Leukodystrophies and genetic
leukoencephalopathies comprise a growing group of inherited white matter disorders. Diagnostic rates have improved with increased utilization of next generation sequencing. As treatment options continue to advance for leukodystrophies, so will candidacy for inclusion in the United States' newborn Recommended Universal Screening Panel as was achieved for
X-linked adrenoleukodystrophy. Stem cell
therapies have become standard of care for selected leukodystrophies. However,
transplantation-related risks remain high and outcomes are not fully satisfactory.

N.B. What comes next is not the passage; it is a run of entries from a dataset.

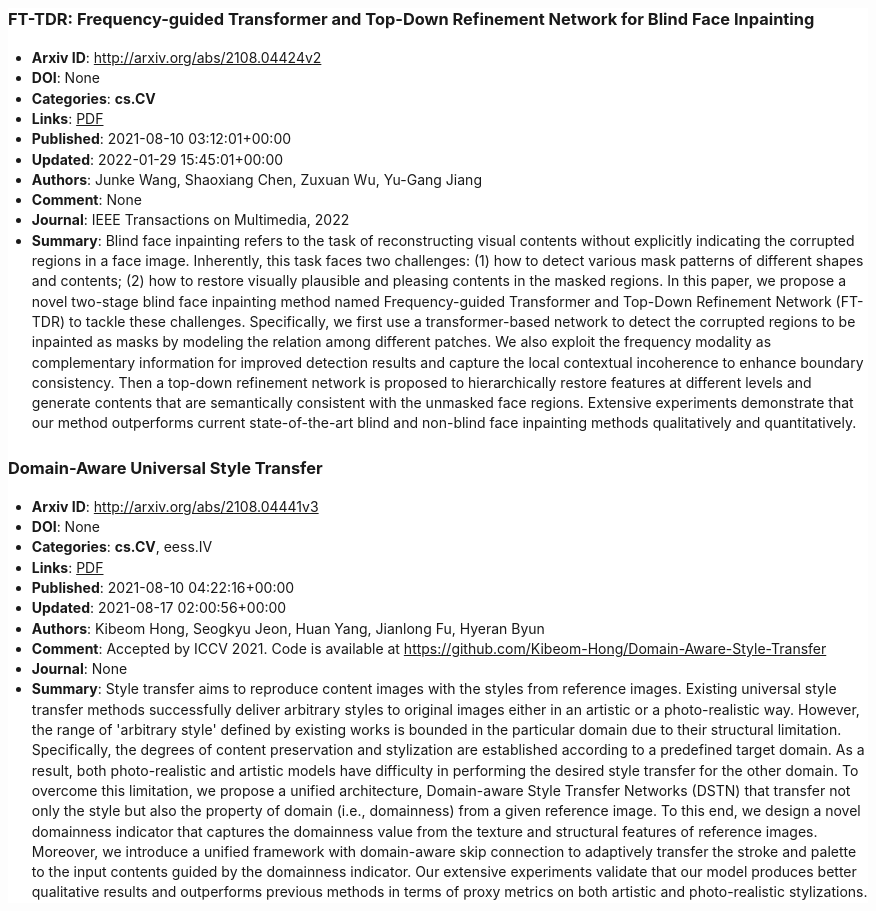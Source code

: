 

### FT-TDR: Frequency-guided Transformer and Top-Down Refinement Network for Blind Face Inpainting
- **Arxiv ID**: http://arxiv.org/abs/2108.04424v2
- **DOI**: None
- **Categories**: **cs.CV**
- **Links**: [PDF](http://arxiv.org/pdf/2108.04424v2)
- **Published**: 2021-08-10 03:12:01+00:00
- **Updated**: 2022-01-29 15:45:01+00:00
- **Authors**: Junke Wang, Shaoxiang Chen, Zuxuan Wu, Yu-Gang Jiang
- **Comment**: None
- **Journal**: IEEE Transactions on Multimedia, 2022
- **Summary**: Blind face inpainting refers to the task of reconstructing visual contents without explicitly indicating the corrupted regions in a face image. Inherently, this task faces two challenges: (1) how to detect various mask patterns of different shapes and contents; (2) how to restore visually plausible and pleasing contents in the masked regions. In this paper, we propose a novel two-stage blind face inpainting method named Frequency-guided Transformer and Top-Down Refinement Network (FT-TDR) to tackle these challenges. Specifically, we first use a transformer-based network to detect the corrupted regions to be inpainted as masks by modeling the relation among different patches. We also exploit the frequency modality as complementary information for improved detection results and capture the local contextual incoherence to enhance boundary consistency. Then a top-down refinement network is proposed to hierarchically restore features at different levels and generate contents that are semantically consistent with the unmasked face regions. Extensive experiments demonstrate that our method outperforms current state-of-the-art blind and non-blind face inpainting methods qualitatively and quantitatively.



### Domain-Aware Universal Style Transfer
- **Arxiv ID**: http://arxiv.org/abs/2108.04441v3
- **DOI**: None
- **Categories**: **cs.CV**, eess.IV
- **Links**: [PDF](http://arxiv.org/pdf/2108.04441v3)
- **Published**: 2021-08-10 04:22:16+00:00
- **Updated**: 2021-08-17 02:00:56+00:00
- **Authors**: Kibeom Hong, Seogkyu Jeon, Huan Yang, Jianlong Fu, Hyeran Byun
- **Comment**: Accepted by ICCV 2021. Code is available at
  https://github.com/Kibeom-Hong/Domain-Aware-Style-Transfer
- **Journal**: None
- **Summary**: Style transfer aims to reproduce content images with the styles from reference images. Existing universal style transfer methods successfully deliver arbitrary styles to original images either in an artistic or a photo-realistic way. However, the range of 'arbitrary style' defined by existing works is bounded in the particular domain due to their structural limitation. Specifically, the degrees of content preservation and stylization are established according to a predefined target domain. As a result, both photo-realistic and artistic models have difficulty in performing the desired style transfer for the other domain. To overcome this limitation, we propose a unified architecture, Domain-aware Style Transfer Networks (DSTN) that transfer not only the style but also the property of domain (i.e., domainness) from a given reference image. To this end, we design a novel domainness indicator that captures the domainness value from the texture and structural features of reference images. Moreover, we introduce a unified framework with domain-aware skip connection to adaptively transfer the stroke and palette to the input contents guided by the domainness indicator. Our extensive experiments validate that our model produces better qualitative results and outperforms previous methods in terms of proxy metrics on both artistic and photo-realistic stylizations.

Transduction of autologous hematopoietic stem cells with lentiviral vectors, referred to as ex vivo gene therapy, circumvents some, but not all, of the risks of traditional
transplantation and has recently been demonstrated to be safe and efficective in clinical studies of
X-linked adrenoleukodystrophy and
metachromatic leukodystrophy. Gene therapy, through direct infusion of adeno-associated virus vectors, has emerged as a safer alternative for many monogenetic pediatric
neurological disorders. Numerous preclinical studies have shown safety and efficacy of adeno-associated virus gene therapy in leukodystrophies allowing expanded access treatment for
Canavan disease prior to initiation of a clinical trial. For inherited white matter disorders resulting from overexpression of a
protein, such as
Pelizaeus-Merzbacher disease, emerging
RNA therapies have shown success in preclinical studies and promise for rapid translation to the clinic. Lastly, small molecule and
protein therapies remain a long-term treatment option for a number of leukodystrophies, including intrathecal
enzyme replacement therapy for
metachromatic leukodystrophy. Herein we review recent advances in diagnosis and treatment of inherited white matter disorders.